Stereoscopic view of a lush mountain valley with a river running through it and coniferous trees in the foreground; rugged mountain peaks rise in the background.

Stereo images have been part of photography since its invention in the first half of the 19th century. Cameras enabled artists to produce two identical images from very slightly different perspectives — all that is needed to create convincing “three-dimensional” images. While technically possible with paintings and drawings, cameras made stereograms significantly easier.

Stereo photography’s popularity has fluctuated, but it has remained in some use for a long time. One of the peaks of its popularity started in the late 19th century, with many photographers capturing images for stereoscopic applications.

A quick browse through various archives will find numerous pairs of images shot side-by-side. One of the largest collections of archival photos belongs to the United States Geological Survey (USGS), of all places. The federal agency has set up a subsection of its photo archives especially for stereographic photography.

Black and white image of a scenic mountain valley with a river meandering through it, flanked by dense forests and towering trees in the foreground.
Bakers Park, Colorado. Photographed by William Henry Jackson (USGS) in 1875 or thereabouts.

“The USGS has a rich historical photographic library containing photography from the late 1800s during the exploration of the West. A subset of this photography was the capturing of stereograph images (two images side by side). The USGS has implemented a method based off of a NYPL open source project (Stereogranimator) to bring together stereograph images into 3D-like animated GIFs,” the USGS explains.

Black and white historical photo of three men and two dogs at a campsite with a large tent in a grassy field. they appear to be in conversation, sitting and standing around scattered camping gear.
A camp scene in Yellowstone National Park. From left to right: James Stevenson, Adams, Frank Bradley, and Dr. Curtis, per the USGS. These men were only together for an 1872 expedition (Hayden Survey). William Henry Jackson also shot these stereoscopic images.

Longtime PetaPixel readers may recognize the term “Stereogranimator.” If so, kudos. The New York Public Library (NYPL) has an extensive collection of stereoscopic images itself — 42,332 as of today — and built an open-source software tool to convert stereograph input images into an animated “3D” GIF way back in 2012. A dozen years later, the tool still lives up to its promise across numerous platforms, including the USGS in 2024.

A black-and-white photo of a mule standing in a grassy field, showing visible skin patches and tethered by a rope. the background is a clear horizon with sparse vegetation.
Jackson also captured a portrait of this pack mule in 1874. Pack mules are often unsung heroes of human exploration.
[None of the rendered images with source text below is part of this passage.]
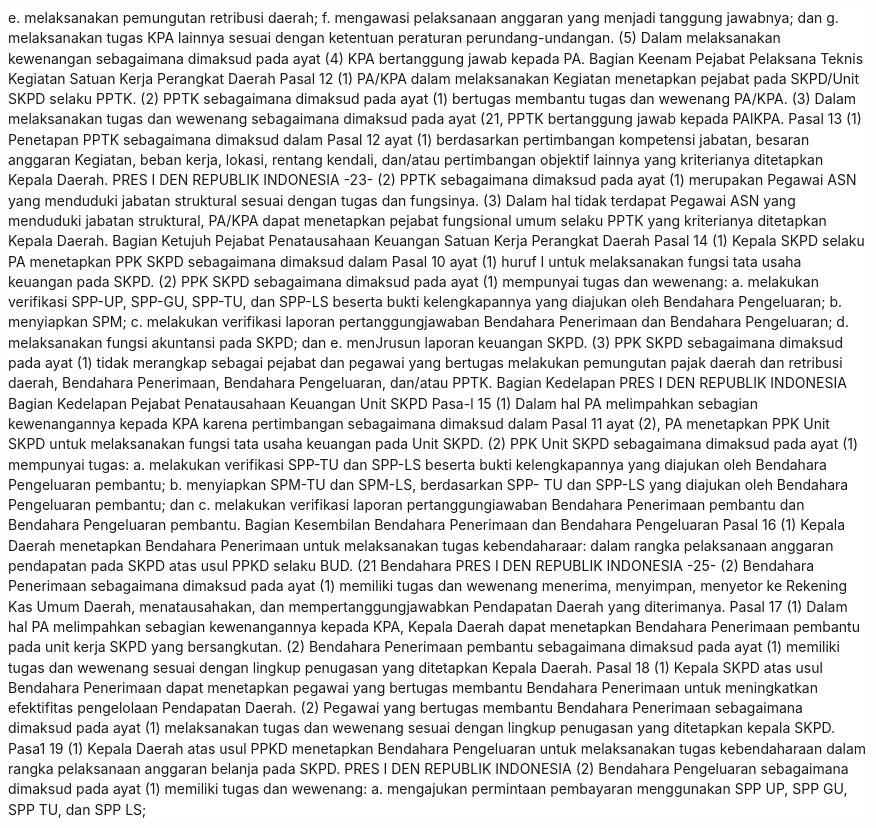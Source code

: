 e. melaksanakan pemungutan retribusi daerah;
f. mengawasi pelaksanaan anggaran yang menjadi tanggung jawabnya; dan
g. melaksanakan tugas KPA lainnya sesuai dengan ketentuan peraturan perundang-undangan.
(5) Dalam melaksanakan kewenangan sebagaimana dimaksud pada ayat (4) KPA bertanggung jawab kepada PA. Bagian Keenam Pejabat Pelaksana Teknis Kegiatan Satuan Kerja Perangkat Daerah
Pasal 12
(1) PA/KPA dalam melaksanakan Kegiatan menetapkan pejabat pada SKPD/Unit SKPD selaku PPTK.
(2) PPTK sebagaimana dimaksud pada ayat (1) bertugas membantu tugas dan wewenang PA/KPA.
(3) Dalam melaksanakan tugas dan wewenang sebagaimana dimaksud pada ayat (21, PPTK bertanggung jawab kepada PAlKPA.
Pasal 13
(1) Penetapan PPTK sebagaimana dimaksud dalam Pasal 12 ayat (1) berdasarkan pertimbangan kompetensi jabatan, besaran anggaran Kegiatan, beban kerja, lokasi, rentang kendali, dan/atau pertimbangan objektif lainnya yang kriterianya ditetapkan Kepala Daerah. PRES I DEN REPUBLIK INDONESIA -23- (2) PPTK sebagaimana dimaksud pada ayat (1) merupakan Pegawai ASN yang menduduki jabatan struktural sesuai dengan tugas dan fungsinya.
(3) Dalam hal tidak terdapat Pegawai ASN yang menduduki jabatan struktural, PA/KPA dapat menetapkan pejabat fungsional umum selaku PPTK yang kriterianya ditetapkan Kepala Daerah.
Bagian Ketujuh Pejabat Penatausahaan Keuangan Satuan Kerja Perangkat Daerah
Pasal 14
(1) Kepala SKPD selaku PA menetapkan PPK SKPD sebagaimana dimaksud dalam Pasal 10 ayat (1) huruf I untuk melaksanakan fungsi tata usaha keuangan pada SKPD.
(2) PPK SKPD sebagaimana dimaksud pada ayat (1) mempunyai tugas dan wewenang:
a. melakukan verifikasi SPP-UP, SPP-GU, SPP-TU, dan SPP-LS beserta bukti kelengkapannya yang diajukan oleh Bendahara Pengeluaran;
b. menyiapkan SPM;
c. melakukan verifikasi laporan pertanggungjawaban Bendahara Penerimaan dan Bendahara Pengeluaran;
d. melaksanakan fungsi akuntansi pada SKPD; dan
e. menJrusun laporan keuangan SKPD.
(3) PPK SKPD sebagaimana dimaksud pada ayat (1) tidak merangkap sebagai pejabat dan pegawai yang bertugas melakukan pemungutan pajak daerah dan retribusi daerah, Bendahara Penerimaan, Bendahara Pengeluaran, dan/atau PPTK.
Bagian Kedelapan PRES I DEN REPUBLIK INDONESIA
Bagian Kedelapan Pejabat Penatausahaan Keuangan Unit SKPD Pasa-l 15 (1) Dalam hal PA melimpahkan sebagian kewenangannya kepada KPA karena pertimbangan sebagaimana dimaksud dalam Pasal 11 ayat (2), PA menetapkan PPK Unit SKPD untuk melaksanakan fungsi tata usaha keuangan pada Unit SKPD.
(2) PPK Unit SKPD sebagaimana dimaksud pada ayat (1) mempunyai tugas:
a. melakukan verifikasi SPP-TU dan SPP-LS beserta bukti kelengkapannya yang diajukan oleh Bendahara Pengeluaran pembantu;
b. menyiapkan SPM-TU dan SPM-LS, berdasarkan SPP- TU dan SPP-LS yang diajukan oleh Bendahara Pengeluaran pembantu; dan
c. melakukan verifikasi laporan pertanggungiawaban Bendahara Penerimaan pembantu dan Bendahara Pengeluaran pembantu.
Bagian Kesembilan Bendahara Penerimaan dan Bendahara Pengeluaran
Pasal 16
(1) Kepala Daerah menetapkan Bendahara Penerimaan untuk melaksanakan tugas kebendaharaar: dalam rangka pelaksanaan anggaran pendapatan pada SKPD atas usul PPKD selaku BUD. (21 Bendahara PRES I DEN REPUBLIK INDONESIA -25- (2) Bendahara Penerimaan sebagaimana dimaksud pada ayat (1) memiliki tugas dan wewenang menerima, menyimpan, menyetor ke Rekening Kas Umum Daerah, menatausahakan, dan mempertanggungjawabkan Pendapatan Daerah yang diterimanya.
Pasal 17
(1) Dalam hal PA melimpahkan sebagian kewenangannya kepada KPA, Kepala Daerah dapat menetapkan Bendahara Penerimaan pembantu pada unit kerja SKPD yang bersangkutan.
(2) Bendahara Penerimaan pembantu sebagaimana dimaksud pada ayat (1) memiliki tugas dan wewenang sesuai dengan lingkup penugasan yang ditetapkan Kepala Daerah.
Pasal 18
(1) Kepala SKPD atas usul Bendahara Penerimaan dapat menetapkan pegawai yang bertugas membantu Bendahara Penerimaan untuk meningkatkan efektifitas pengelolaan Pendapatan Daerah.
(2) Pegawai yang bertugas membantu Bendahara Penerimaan sebagaimana dimaksud pada ayat (1) melaksanakan tugas dan wewenang sesuai dengan lingkup penugasan yang ditetapkan kepala SKPD. Pasa1 19 (1) Kepala Daerah atas usul PPKD menetapkan Bendahara Pengeluaran untuk melaksanakan tugas kebendaharaan dalam rangka pelaksanaan anggaran belanja pada SKPD. PRES I DEN REPUBLIK INDONESIA (2) Bendahara Pengeluaran sebagaimana dimaksud pada ayat (1) memiliki tugas dan wewenang:
a. mengajukan permintaan pembayaran menggunakan SPP UP, SPP GU, SPP TU, dan SPP LS;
PetaPixel has selected some images to “stereogranimate,” but there are three dozen in total to browse on the USGS website. If these 36 images don’t satisfy the itch, there’s always the New York Public Library’s 42,000-plus images to watch wiggle.

Vintage sepia photograph of a baseball team with nine players and one coach, all in traditional uniforms and caps, posed with bats and gloves in a serene outdoor setting with trees and a bridge in the background.
The White Oak Cotton Mills baseball team from Greensboro, North Carolina (1909). | New York Public Library
A vintage photograph of a woman in a large hat standing among large white flowers, looking directly at the camera with a slight frown.
This portrait is from Horticultural Hall in Fairmount Park, Philadelphia. It was shot between 1860 and 1910, with the current best guess being 1903. | New York Public Library

Although 3D viewing technology has reached heights nobody in the 1800s could have ever dreamed of, there remains something charming and appealing about regular old stereographic photos. In the case of 19th century history, stereograms are the best — and really only — way to get a sense of what a place looked like in three dimensions, even if only in facsimile form.